Learning how to spot the lemons can help you find a real peachText and photos

"This car was driven by a little old lady who only used it to go to church on Sunday."

The used-car salesman's infamous pitch is as familiar -- and unnerving -- as "the check is in the mail" bit. But chances are you've never actually heard it. Until recently, the thought of purchasing a used car might have been reserved for kids who'd just obtained their driver's permits. However, with new-car prices skyrocketing -- some even running at par with a small country cottage -- the used car is becoming an increasingly attractive alternative. Factor in a new car's first-year devaluation (30 percent is not uncommon), and the prospect of purchasing a one-, two- or three-year-old vehicle makes more and more sense.

The first step in purchasing any car, new or used, is determining its end use. If this is to be your son's or daughter's first vehicle and you simply want to build up his or her experience behind the wheel, you may opt for a cheaper, older model. If you're looking for your family's primary vehicle -- responsible for both the daily commute and getting away from it all on weekends -- then a newer, more reliable car is needed. Start browsing newspapers, used-car/truck periodicals and TV ads, and jot down prices and mileage figures -- they'll prove invaluable in the bargaining process later on. Ask friends and colleagues to recommend any reputable garages, dealers and used-car lots. Pick up a copy of the Automobile Protection Association's (APA) Lemon-Aid. Remember: The more knowledge you have, the better prepared you'll be.

WHERE TO BUY
There are several avenues available to you when purchasing a used car. The private sale is often the best deal in town and offers the buyer greater bargaining power. Since consumer-protection laws often safeguard you from purchasing a complete lemon or a road hazard, check with your local consumer protection office to see exactly what applies in your area.

Used-car auctions are like a spin at the roulette wheel. Repossessed, stolen or just too old for their intended use, these vehicles, whether from an impound yard, leasing company or government auction, can either be a blessing or a curse. They usually don't carry a warranty, and depending on the bidders at hand, your dream vehicle may sell for pocket change (or at least less than at a dealer's lot). If you are mechanically inclined or don't mind spending some money on repairs, auctions can be a treasure trove for the bargain hunter.

Historically, used-car lots have been given a bad rap. Yes, there are seedy salesmen at some of them, but there are also reputable used-car dealers who hold their reputations in high esteem and offer quality products at a reasonable price. Warranties vary depending on age and mileage, but don't expect to get the same coverage as you would from a dealer's lot.
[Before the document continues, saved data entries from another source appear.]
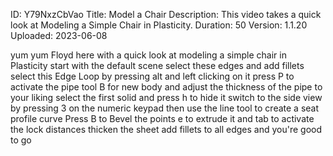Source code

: ID: Y79NxzCbVao
Title: Model a Chair
Description: This video takes a quick look at Modeling a Simple Chair in Plasticity.
Duration: 50
Version: 1.1.20
Uploaded: 2023-06-08

yum yum
Floyd here with a quick look at modeling
a simple chair in Plasticity start with
the default scene select these edges and
add fillets select this Edge Loop by
pressing alt and left clicking on it
press P to activate the pipe tool B for
new body and adjust the thickness of the
pipe to your liking select the first
solid and press h to hide it switch to
the side view by pressing 3 on the
numeric keypad
then use the line tool to create a seat
profile curve Press B to Bevel the
points e to extrude it and tab to
activate the lock distances thicken the
sheet add fillets to all edges and
you're good to go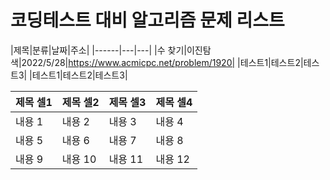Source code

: # 코딩테스트 대비 알고리즘 문제 리스트 

|제목|분류|날짜|주소|
|------|---|---|
|수 찾기|이진탐색|2022/5/28|https://www.acmicpc.net/problem/1920|
|테스트1|테스트2|테스트3|
|테스트1|테스트2|테스트3|


|제목 셀1|제목 셀2|제목 셀3|제목 셀4|
|---|---|---|---|
|내용 1|내용 2|내용 3|내용 4|
|내용 5|내용 6|내용 7|내용 8|
|내용 9|내용 10|내용 11|내용 12|
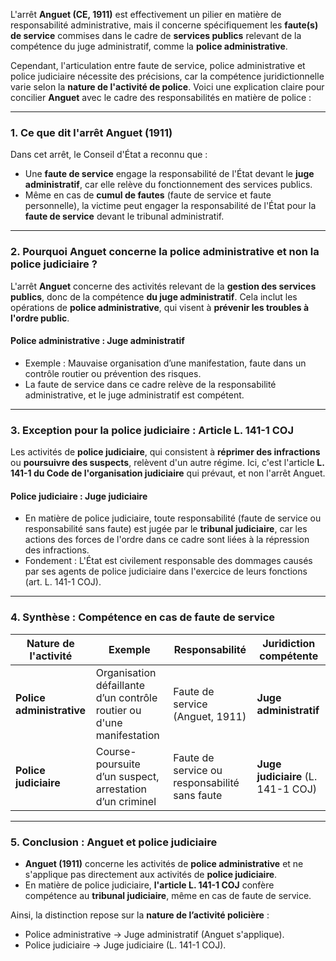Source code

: L'arrêt **Anguet (CE, 1911)** est effectivement un pilier en matière de responsabilité administrative, mais il concerne spécifiquement les **faute(s) de service** commises dans le cadre de **services publics** relevant de la compétence du juge administratif, comme la **police administrative**.

Cependant, l'articulation entre faute de service, police administrative et police judiciaire nécessite des précisions, car la compétence juridictionnelle varie selon la **nature de l'activité de police**. Voici une explication claire pour concilier **Anguet** avec le cadre des responsabilités en matière de police :

---

### **1. Ce que dit l'arrêt Anguet (1911)**

Dans cet arrêt, le Conseil d'État a reconnu que :

- Une **faute de service** engage la responsabilité de l'État devant le **juge administratif**, car elle relève du fonctionnement des services publics.
- Même en cas de **cumul de fautes** (faute de service et faute personnelle), la victime peut engager la responsabilité de l'État pour la **faute de service** devant le tribunal administratif.

---

### **2. Pourquoi Anguet concerne la police administrative et non la police judiciaire ?**

L'arrêt **Anguet** concerne des activités relevant de la **gestion des services publics**, donc de la compétence **du juge administratif**. Cela inclut les opérations de **police administrative**, qui visent à **prévenir les troubles à l'ordre public**.

#### **Police administrative : Juge administratif**

- Exemple : Mauvaise organisation d’une manifestation, faute dans un contrôle routier ou prévention des risques.
- La faute de service dans ce cadre relève de la responsabilité administrative, et le juge administratif est compétent.

---

### **3. Exception pour la police judiciaire : Article L. 141-1 COJ**

Les activités de **police judiciaire**, qui consistent à **réprimer des infractions** ou **poursuivre des suspects**, relèvent d'un autre régime. Ici, c'est l'article **L. 141-1 du Code de l'organisation judiciaire** qui prévaut, et non l'arrêt Anguet.

#### **Police judiciaire : Juge judiciaire**

- En matière de police judiciaire, toute responsabilité (faute de service ou responsabilité sans faute) est jugée par le **tribunal judiciaire**, car les actions des forces de l'ordre dans ce cadre sont liées à la répression des infractions.
- Fondement : L'État est civilement responsable des dommages causés par ses agents de police judiciaire dans l'exercice de leurs fonctions (art. L. 141-1 COJ).

---

### **4. Synthèse : Compétence en cas de faute de service**

|**Nature de l'activité**|**Exemple**|**Responsabilité**|**Juridiction compétente**|
|---|---|---|---|
|**Police administrative**|Organisation défaillante d’un contrôle routier ou d'une manifestation|Faute de service (Anguet, 1911)|**Juge administratif**|
|**Police judiciaire**|Course-poursuite d’un suspect, arrestation d’un criminel|Faute de service ou responsabilité sans faute|**Juge judiciaire** (L. 141-1 COJ)|

---

### **5. Conclusion : Anguet et police judiciaire**

- **Anguet (1911)** concerne les activités de **police administrative** et ne s'applique pas directement aux activités de **police judiciaire**.
- En matière de police judiciaire, **l'article L. 141-1 COJ** confère compétence au **tribunal judiciaire**, même en cas de faute de service.

Ainsi, la distinction repose sur la **nature de l’activité policière** :

- Police administrative → Juge administratif (Anguet s'applique).
- Police judiciaire → Juge judiciaire (L. 141-1 COJ).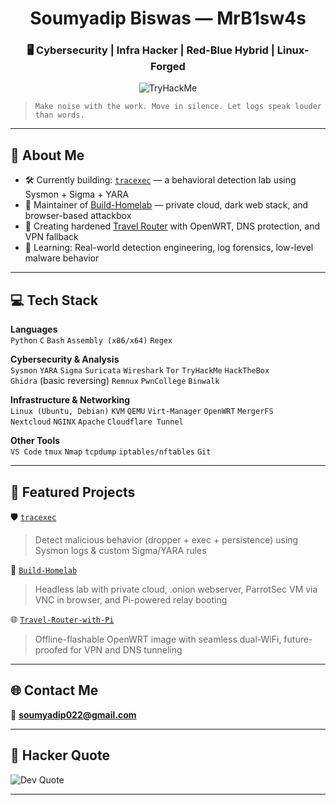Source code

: <h1 align="center">Soumyadip Biswas — MrB1sw4s</h1>
<h3 align="center">🖥️ Cybersecurity | Infra Hacker | Red-Blue Hybrid | Linux-Forged</h3>

<p align="center">
  <img src="https://tryhackme-badges.s3.amazonaws.com/SamSepiol.png" alt="TryHackMe">
</p>

> `Make noise with the work. Move in silence. Let logs speak louder than words.`

---

## 🦾 About Me

- 🛠️ Currently building: [`tracexec`](https://github.com/MrB1sw4s/tracexec) — a behavioral detection lab using Sysmon + Sigma + YARA  
- 📡 Maintainer of [Build-Homelab](https://github.com/MrB1sw4s/Build-Homelab) — private cloud, dark web stack, and browser-based attackbox  
- 📶 Creating hardened [Travel Router](https://github.com/MrB1sw4s/Travel-Router-with-Pi) with OpenWRT, DNS protection, and VPN fallback  
- 🎯 Learning: Real-world detection engineering, log forensics, low-level malware behavior

---

## 💻 Tech Stack

**Languages**  
`Python` `C` `Bash` `Assembly (x86/x64)` `Regex`

**Cybersecurity & Analysis**  
`Sysmon` `YARA` `Sigma` `Suricata` `Wireshark` `Tor` `TryHackMe` `HackTheBox`  
`Ghidra` (basic reversing) `Remnux` `PwnCollege` `Binwalk`

**Infrastructure & Networking**  
`Linux (Ubuntu, Debian)` `KVM` `QEMU` `Virt-Manager` `OpenWRT` `MergerFS`  
`Nextcloud` `NGINX` `Apache` `Cloudflare Tunnel`

**Other Tools**  
`VS Code` `tmux` `Nmap` `tcpdump` `iptables/nftables` `Git`

---

## 🔎 Featured Projects

🛡️ [`tracexec`](https://github.com/MrB1sw4s/tracexec)  
> Detect malicious behavior (dropper + exec + persistence) using Sysmon logs & custom Sigma/YARA rules

🧱 [`Build-Homelab`](https://github.com/MrB1sw4s/Build-Homelab)  
> Headless lab with private cloud, .onion webserver, ParrotSec VM via VNC in browser, and Pi-powered relay booting

🌐 [`Travel-Router-with-Pi`](https://github.com/MrB1sw4s/Travel-Router-with-Pi)  
> Offline-flashable OpenWRT image with seamless dual-WiFi, future-proofed for VPN and DNS tunneling

---

## 🌐 Contact Me
 
📧 **soumyadip022@gmail.com**

---

## 🧠 Hacker Quote

![Dev Quote](https://quotes-github-readme.vercel.app/api?type=horizontal&theme=tokyonight)

---


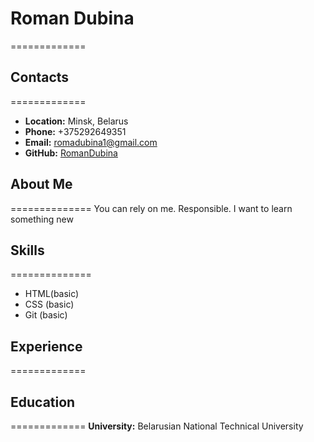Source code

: # Roman Dubina
=============
## Contacts
=============
* __Location:__ Minsk, Belarus
* __Phone:__ +375292649351
* __Email:__ romadubina1@gmail.com
* __GitHub:__ [RomanDubina](https://github.com/RomaDubina)
## About Me
==============
You can rely on me. Responsible. I want to learn something new
## Skills 
==============
* HTML(basic)
* CSS (basic)
* Git (basic)
## Experience 
=============
## Education 
=============
__University:__ Belarusian National Technical University
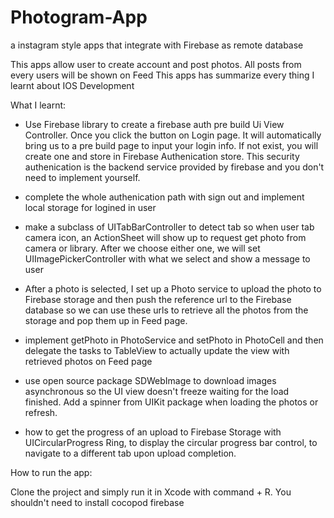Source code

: # Photogram-App
a instagram style apps that integrate with Firebase as remote database 

This apps allow user to create account and post photos. All posts from every users will be shown on Feed 
This apps has summarize every thing I learnt about IOS Development

What I learnt:
- Use Firebase library to create a firebase auth pre build Ui View Controller. Once you click the button on Login page. It will
  automatically bring us to a pre build page to input your login info. If not exist, you will create one and store in Firebase 
  Authenication store. This security authenication is the backend service provided by firebase and you don't need to implement
  yourself. 
  
- complete the whole authenication path with sign out and implement local storage for logined in user

- make a subclass of UITabBarController to detect tab so when user tab camera icon, an ActionSheet will show up to request
  get photo from camera or library. After we choose either one, we will set UIImagePickerController with what we select and show 
  a message to user

- After a photo is selected, I set up a Photo service to upload the photo to Firebase storage and then push the reference url to 
  the Firebase database so we can use these urls to retrieve all the photos from the storage and pop them up in Feed page.
  
- implement getPhoto in PhotoService and setPhoto in PhotoCell and then delegate the tasks to TableView to actually update the view with retrieved photos on Feed page 

- use open source package SDWebImage to download images asynchronous so the UI view doesn't freeze waiting for the load   finished. Add a spinner from UIKit package when loading the photos or refresh. 

- how to get the progress of an upload to Firebase Storage with UICircularProgress Ring, to display the circular progress bar
  control, to navigate to a different tab upon upload completion.
  
  
How to run the app:

Clone the project and simply run it in Xcode with command + R.
You shouldn't need to install cocopod firebase
  

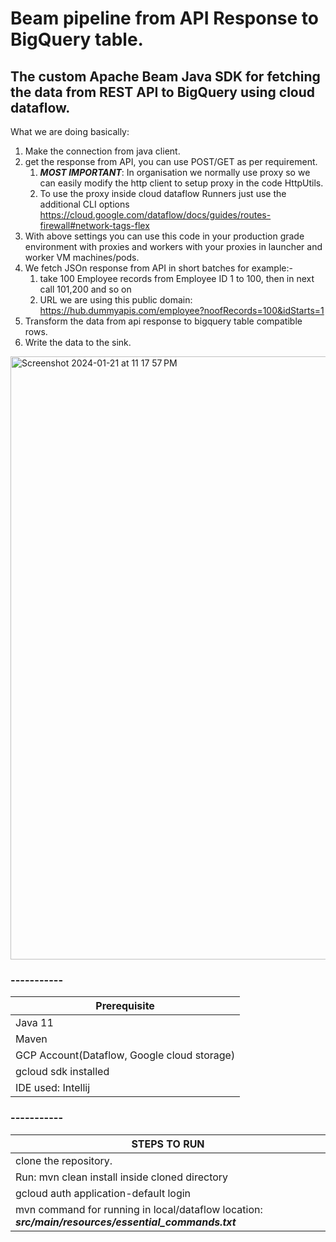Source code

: # Beam pipeline from API Response to BigQuery table.
## The custom Apache Beam Java SDK for fetching the data from REST API to BigQuery using cloud dataflow. ##


What we are doing basically:
1.	Make the connection from java client.
2.	get the response from API, you can use POST/GET as per requirement.
	1.	***MOST IMPORTANT***: In organisation we normally use proxy so we can easily modify the http client to setup proxy in the code HttpUtils.
 	2.	To use the proxy inside cloud dataflow Runners just use the additional CLI options https://cloud.google.com/dataflow/docs/guides/routes-firewall#network-tags-flex
  3.	With above settings you can use this code in your production grade environment with proxies and workers with your proxies in launcher and worker VM machines/pods.
4.	We fetch JSOn response from API in short batches for example:-
	1.	take 100 Employee records from Employee ID 1 to 100, then in next call 101,200 and so on
 	2.	URL we are using this public domain: https://hub.dummyapis.com/employee?noofRecords=100&idStarts=1
5.	Transform the data from api response to bigquery table compatible rows.
6.	Write the data to the sink.
<img width="965" alt="Screenshot 2024-01-21 at 11 17 57 PM" src="https://github.com/SiddharthSoni596/ApiToBqApacheBeam/assets/38645282/501362a8-b201-462a-aea6-873f720c1033">

### -----------
Prerequisite  | 
------------- |
Java 11 | 
Maven  |
GCP Account(Dataflow, Google cloud storage) |
gcloud sdk installed |
IDE used: Intellij |

### -----------
STEPS TO RUN  |
------------- |
clone the repository. | 
Run: mvn clean install inside cloned directory  |
gcloud auth application-default login |
mvn command for running in local/dataflow location: ***src/main/resources/essential_commands.txt*** |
If you're looking for a one-, two or three-year old ride, you may want to visit a new-car dealer. However, US dealers buying up Canadian cars are driving up prices. A typical example would be that of a '96 Neon with 40,000 kilometres. Red-book value shows a retail price of approximately $7000. But US dealers, thanks to our weak dollar, are buying the cars at auctions for about retail. The end result? The same car is now selling on Canadian lots for about $9500!

The new-car dealer's used-car lot usually offers the cleanest used vehicles on the market, as well as the potential to select options and colours. But be prepared to pay a premium for the cleaning and repairs that have been performed. The dealer will also be able to offer you an extended warranty, particularly if the used vehicle is of the same make as the dealership's new cars.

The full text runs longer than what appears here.